→ Work instruction:
Your task is to output, without alteration, each line from the one containing "even before the" through the final line of the records below.
Data under study below:
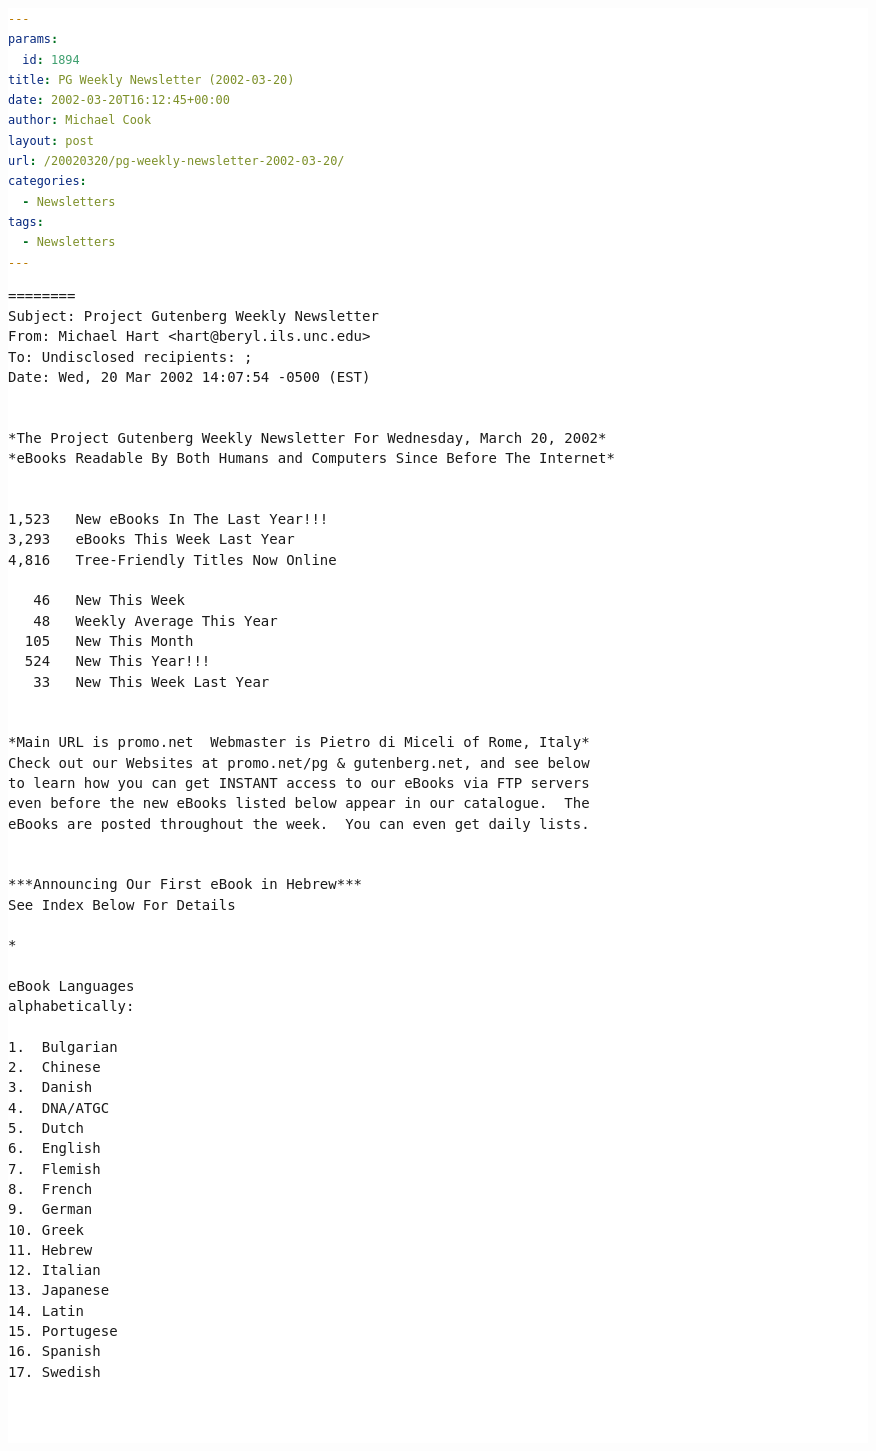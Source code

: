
 ```yaml
---
params:
  id: 1894
title: PG Weekly Newsletter (2002-03-20)
date: 2002-03-20T16:12:45+00:00
author: Michael Cook
layout: post
url: /20020320/pg-weekly-newsletter-2002-03-20/
categories:
  - Newsletters
tags:
  - Newsletters
---
```

<pre>========
Subject: Project Gutenberg Weekly Newsletter
From: Michael Hart &lt;hart@beryl.ils.unc.edu&gt;
To: Undisclosed recipients: ;
Date: Wed, 20 Mar 2002 14:07:54 -0500 (EST)


*The Project Gutenberg Weekly Newsletter For Wednesday, March 20, 2002*
*eBooks Readable By Both Humans and Computers Since Before The Internet*


1,523   New eBooks In The Last Year!!!
3,293   eBooks This Week Last Year
4,816   Tree-Friendly Titles Now Online

   46   New This Week
   48   Weekly Average This Year
  105   New This Month
  524   New This Year!!!
   33   New This Week Last Year


*Main URL is promo.net  Webmaster is Pietro di Miceli of Rome, Italy*
Check out our Websites at promo.net/pg & gutenberg.net, and see below
to learn how you can get INSTANT access to our eBooks via FTP servers
even before the new eBooks listed below appear in our catalogue.  The
eBooks are posted throughout the week.  You can even get daily lists.


***Announcing Our First eBook in Hebrew***
See Index Below For Details

*

eBook Languages
alphabetically:

1.  Bulgarian
2.  Chinese
3.  Danish
4.  DNA/ATGC
5.  Dutch
6.  English
7.  Flemish
8.  French
9.  German
10. Greek
11. Hebrew
12. Italian
13. Japanese
14. Latin
15. Portugese
16. Spanish
17. Swedish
End of Data under study.
→ Task solution:
even before the new eBooks listed below appear in our catalogue.  The
eBooks are posted throughout the week.  You can even get daily lists.


***Announcing Our First eBook in Hebrew***
See Index Below For Details

*

eBook Languages
alphabetically:

1.  Bulgarian
2.  Chinese
3.  Danish
4.  DNA/ATGC
5.  Dutch
6.  English
7.  Flemish
8.  French
9.  German
10. Greek
11. Hebrew
12. Italian
13. Japanese
14. Latin
15. Portugese
16. Spanish
17. Swedish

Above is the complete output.